__Activity__. If a line of the records contains the word "relation", list it.
Top of Extracted information
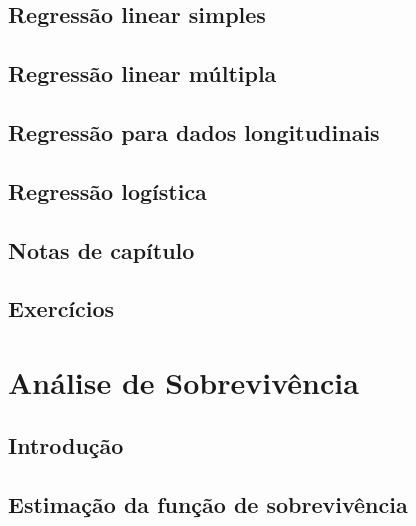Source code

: \documentclass[
]{latex/krantz}
\theoremstyle{definition}
\theoremstyle{definition}
\theoremstyle{definition}
\theoremstyle{definition}
\theoremstyle{remark}
\begin{document}
\hypertarget{regressuxe3o-linear-simples}{%
\section{Regressão linear simples}\label{regressuxe3o-linear-simples}}

\hypertarget{regressuxe3o-linear-muxfaltipla}{%
\section{Regressão linear múltipla}\label{regressuxe3o-linear-muxfaltipla}}

\hypertarget{regressuxe3o-para-dados-longitudinais}{%
\section{Regressão para dados longitudinais}\label{regressuxe3o-para-dados-longitudinais}}

\hypertarget{regressuxe3o-loguxedstica}{%
\section{Regressão logística}\label{regressuxe3o-loguxedstica}}

\hypertarget{notas-de-capuxedtulo-4}{%
\section{Notas de capítulo}\label{notas-de-capuxedtulo-4}}

\hypertarget{exercuxedcios-4}{%
\section{Exercícios}\label{exercuxedcios-4}}

\hypertarget{anuxe1lise-de-sobrevivuxeancia}{%
\chapter{Análise de Sobrevivência}\label{anuxe1lise-de-sobrevivuxeancia}}

\hypertarget{introduuxe7uxe3o-5}{%
\section{Introdução}\label{introduuxe7uxe3o-5}}

\hypertarget{estimauxe7uxe3o-da-funuxe7uxe3o-de-sobrevivuxeancia}{%
\section{Estimação da função de sobrevivência}\label{estimauxe7uxe3o-da-funuxe7uxe3o-de-sobrevivuxeancia}}
\end{document}
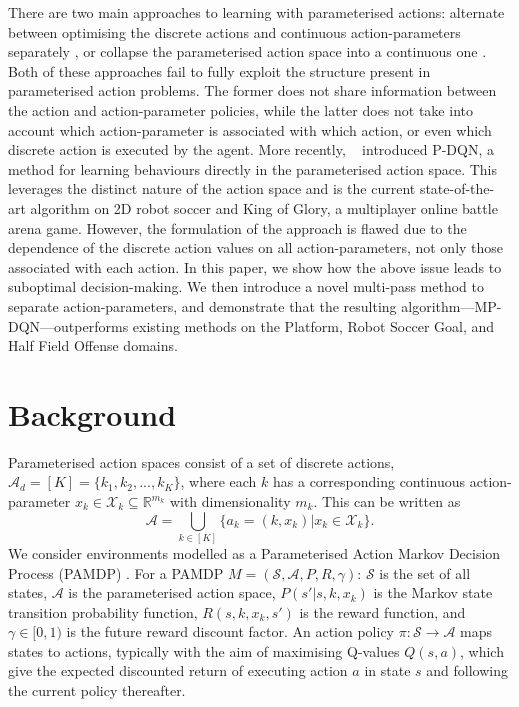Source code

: \documentclass{article}
\newcommand{\Real}{\mathbb{R}}
\def\PDQN*{P\nobreakdash-DQN}
\def\MPDQN*{MP\nobreakdash-DQN}
\newcommand{\citet}[1]
{\citeauthor{#1}~\shortcite{#1}}
\newcommand{\citep}{\cite}
\begin{document}
There are two main approaches to learning with parameterised actions: alternate between optimising the discrete actions and continuous action-parameters separately \citep{masson2016,khamassi2017}, or collapse the parameterised action space into a continuous one \citep{hausknecht2016}. Both of these approaches fail to fully exploit the structure present in parameterised action problems. The former does not share information between the action and action-parameter policies, while the latter does not take into account which action-parameter is associated with which action, or even which discrete action is executed by the agent. More recently, \citet{xiong2018} introduced \PDQN*, a method for learning behaviours directly in the parameterised action space. This leverages the distinct nature of the action space and is the current state-of-the-art algorithm on 2D robot soccer and King of Glory, a multiplayer online battle arena game. However, the formulation of the approach is flawed due to the dependence of the discrete action values on all action-parameters, not only those associated with each action. In this paper, we show how the above issue leads to suboptimal decision-making. We then introduce a novel multi-pass method to separate action-parameters, and demonstrate that the resulting algorithm---\MPDQN*---outperforms existing methods on the Platform, Robot Soccer Goal, and Half Field Offense domains.

\section{Background}

Parameterised action spaces \citep{masson2016} consist of a set of discrete actions, $\mathcal{A}_d= [K]=\{k_1,k_2,... ,k_K\}$, where each $k$ has a corresponding continuous action-parameter \mbox{$x_k \in \mathcal{X}_k \subseteq \Real^{m_k}$} with dimensionality $m_k$. This can be written as
\begin{equation}\label{eq:parameterised_action_spaces}
\mathcal{A} = \bigcup_{k \in [K]} \{a_k = (k, x_k) | x_k \in \mathcal{X}_k\}.
\end{equation}
We consider environments modelled as a Parameterised Action Markov Decision Process (PAMDP) \cite{masson2016}. For a PAMDP \mbox{$M = (\mathcal{S},\mathcal{A},P,R,\gamma)$}: $\mathcal{S}$ is the set of all states, $\mathcal{A}$ is the parameterised action space, $P(s'|s,k,x_k)$ is the Markov state transition probability function, $R(s,k,x_k,s')$ is the reward function, and $\gamma \in [0,1)$ is the future reward discount factor. An action policy $\pi: \mathcal{S} \rightarrow \mathcal{A}$ maps states to actions, typically with the aim of maximising Q-values $Q(s,a)$, which give the expected discounted return of executing action $a$  in state $s$ and following the current policy thereafter. 
\end{document}
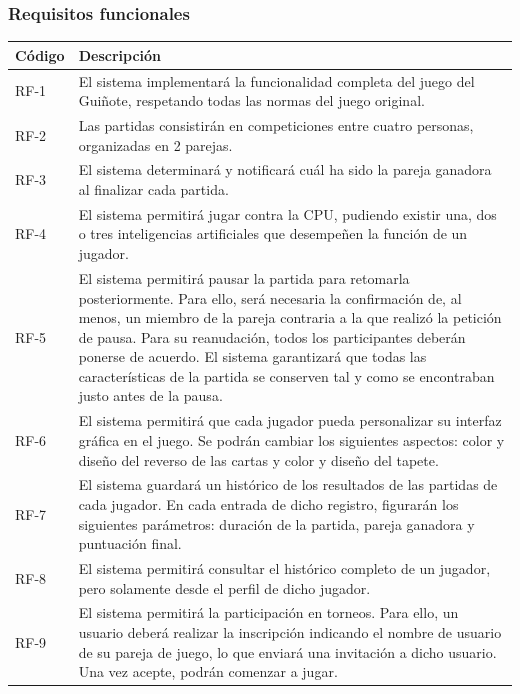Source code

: \documentclass{article}
\begin{document}
\subsubsection{Requisitos funcionales} %
\begin{center}
    \begin{longtable}{ | p{} | p{} | }
        \hline
        \textbf{Código} & \textbf{Descripción} \\
        \hline
        RF-1 & El sistema implementará la funcionalidad completa del juego del Guiñote, respetando todas las normas del juego original. \\
        \hline
        RF-2 & Las partidas consistirán en competiciones entre cuatro personas, organizadas en 2 parejas. \\
        \hline
        RF-3 & El sistema determinará y notificará cuál ha sido la pareja ganadora al finalizar cada partida. \\
        \hline
        RF-4 & El sistema permitirá jugar contra la CPU, pudiendo existir una, dos o tres inteligencias artificiales que desempeñen la función de un jugador. \\
        \hline
        RF-5 & El sistema permitirá pausar la partida para retomarla posteriormente. Para ello, será necesaria la confirmación de, al menos, un miembro de la pareja contraria a la que realizó la petición de pausa.
        Para su reanudación, todos los participantes deberán ponerse de acuerdo. El sistema garantizará que todas las características de la partida se conserven tal y como se encontraban justo antes de la pausa. \\
        \hline
        RF-6 & El sistema permitirá que cada jugador pueda personalizar su interfaz gráfica en el juego. Se podrán cambiar los siguientes aspectos: color y diseño del reverso de las cartas y color y diseño del tapete. \\
        \hline
        RF-7 & El sistema guardará un histórico de los resultados de las partidas de cada jugador. En cada entrada de dicho registro, figurarán los siguientes parámetros: duración de la partida, pareja ganadora y puntuación final. \\
        \hline
        RF-8 & El sistema permitirá consultar el histórico completo de un jugador, pero solamente desde el perfil de dicho jugador. \\
        \hline
        RF-9 & El sistema permitirá la participación en torneos. Para ello, un usuario deberá realizar la inscripción indicando el nombre de usuario de su pareja de juego, lo que enviará una invitación a dicho usuario. Una vez acepte, podrán comenzar a jugar.

\end{longtable}
\end{center}
\end{document}
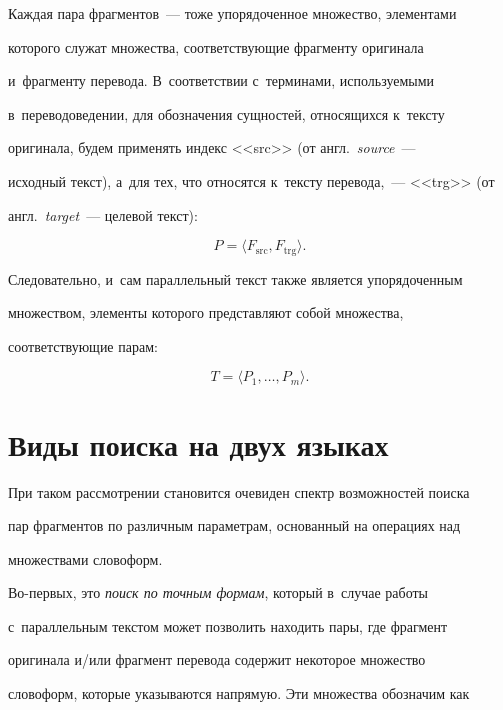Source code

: Каждая пара фрагментов~--- тоже упорядоченное множество, элементами 


которого служат множества, соответствующие фрагменту оригинала 


и~фрагменту перевода. В~соответствии с~терминами, ис\-поль\-зу\-емы\-ми 


в~переводоведении, для обозначения сущностей, относящихся к~текс\-ту 


оригинала, будем применять индекс <<src>> (от англ.\ \textit{source}~--- 


исходный текст), а~для тех, что относятся к~текс\-ту перевода,~--- <<trg>> (от 


англ.\ \textit{target}~--- целевой текст):


$$


     P = \langle F_{\mathrm{src}}, F_{\mathrm{trg}}\rangle.


     $$


Следовательно, и~сам параллельный текст также является упорядоченным 


множеством, элементы которого представляют собой множества, 


соответствующие парам:


$$


     T = \langle P_1, \ldots , P_m\rangle.


     $$





\section{Виды поиска на двух языках}





При таком рассмотрении становится очевиден спектр возможностей поиска 


пар фрагментов по различным параметрам, основанный на операциях над 


множествами словоформ.





Во-первых, это \textit{поиск по точным формам}, который в~случае работы 


с~параллельным текстом может позволить находить пары, где фрагмент 


оригинала и\!/\!или фрагмент перевода содержит некоторое множество 


словоформ, которые указываются напрямую. Эти множества обозначим как 


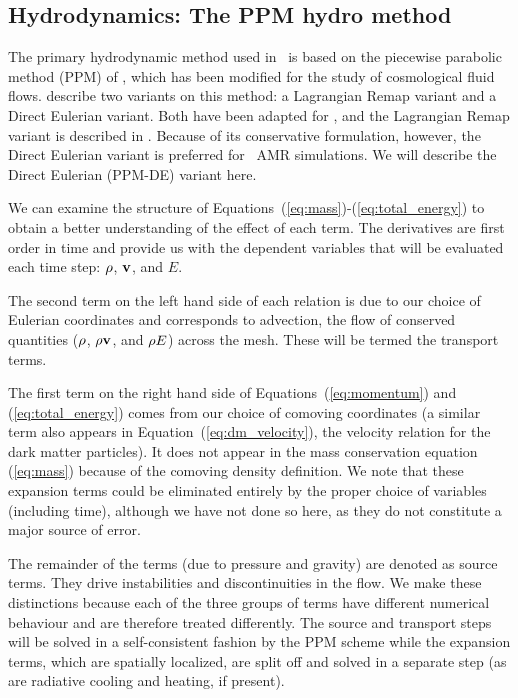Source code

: \subsection{Hydrodynamics: The PPM hydro method}
\label{sec.hydro.ppm}

The primary hydrodynamic method used in \enzo\ is based on the
piecewise parabolic method (PPM) of
\citet{1984JCoPh..54..174C}, which has been
modified for the study of cosmological fluid flows.  
\citet{1984JCoPh..54..174C} describe two variants on this method: a
Lagrangian Remap variant and a Direct Eulerian variant.  Both have
been adapted for \enzo, and the Lagrangian Remap 
variant is described in \citet{1995CoPhC..89..149B}.  Because of its
conservative formulation, however, the Direct Eulerian variant is
preferred for \enzo\ AMR simulations.  We will describe the Direct
Eulerian (PPM-DE) variant here.

We can examine the structure of Equations~(\ref{eq:mass})-(\ref{eq:total_energy})
to obtain a better understanding of the effect of each term.
The derivatives are first order in time
and provide us with the dependent variables that will be evaluated each
time step: $\rho$, $\mathbf{v}$, and $E$.

The second term on the left hand side of each relation
is due to our choice of Eulerian coordinates and corresponds to
advection, the flow of conserved quantities 
($\rho$, $\rho \mathbf{v}$, and $\rho E$) 
across the mesh.  These will be termed the transport terms.

The first term on the right hand side of Equations~(\ref{eq:momentum}) and
(\ref{eq:total_energy}) comes from our choice of comoving coordinates
(a similar term also appears in Equation~(\ref{eq:dm_velocity}), the velocity 
relation for the dark matter particles).  It does not
appear in the mass conservation equation (\ref{eq:mass}) because
of the comoving density definition.   
We note that these expansion terms could be
eliminated entirely by the proper choice of variables (including time),
although we have not done so here, as they do not constitute a major
source of error.

The remainder of the terms (due to pressure and gravity) are denoted as
source terms.  They drive instabilities and discontinuities in the flow.
We make these distinctions because each of the three
groups of terms have different numerical behaviour and are therefore
treated differently.  The source and transport steps will be solved in
a self-consistent fashion by the PPM scheme while the expansion terms,
which are spatially localized, are split off and solved in a separate step
(as are radiative cooling and heating, if present).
Bottom of Extracted information
__Result of this exercise__.
The second term on the left hand side of each relation
relation for the dark matter particles).  It does not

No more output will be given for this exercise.